Exercise data section start
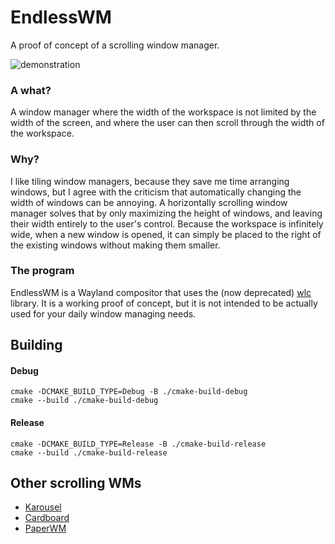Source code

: # EndlessWM
A proof of concept of a scrolling window manager.

![demonstration](https://user-images.githubusercontent.com/22796326/114304454-811efa00-9ad3-11eb-914d-8c09dab338c3.gif)

### A what?
A window manager where the width of the workspace is not limited by the width of the screen, and where the user can then scroll through the width of the workspace.

### Why?
I like tiling window managers, because they save me time arranging windows, but I agree with the criticism that automatically changing the width of windows can be annoying.
A horizontally scrolling window manager solves that by only maximizing the height of windows, and leaving their width entirely to the user's control.
Because the workspace is infinitely wide, when a new window is opened, it can simply be placed to the right of the existing windows without making them smaller.

### The program
EndlessWM is a Wayland compositor that uses the (now deprecated) [wlc](https://github.com/Cloudef/wlc) library.
It is a working proof of concept, but it is not intended to be actually used for your daily window managing needs.

## Building

#### Debug
```
cmake -DCMAKE_BUILD_TYPE=Debug -B ./cmake-build-debug
cmake --build ./cmake-build-debug
```

#### Release
```
cmake -DCMAKE_BUILD_TYPE=Release -B ./cmake-build-release
cmake --build ./cmake-build-release
```

## Other scrolling WMs
- [Karousel](https://github.com/peterfajdiga/karousel)
- [Cardboard](https://gitlab.com/cardboardwm/cardboard)
- [PaperWM](https://github.com/paperwm/PaperWM)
Exercise data section end
*What to do*
Send back, unchanged, every line of the records from the one with "- [Karousel](https://github.com/peterfajdiga/karousel)" through the last.

*Answer to the problem*
- [Karousel](https://github.com/peterfajdiga/karousel)
- [Cardboard](https://gitlab.com/cardboardwm/cardboard)
- [PaperWM](https://github.com/paperwm/PaperWM)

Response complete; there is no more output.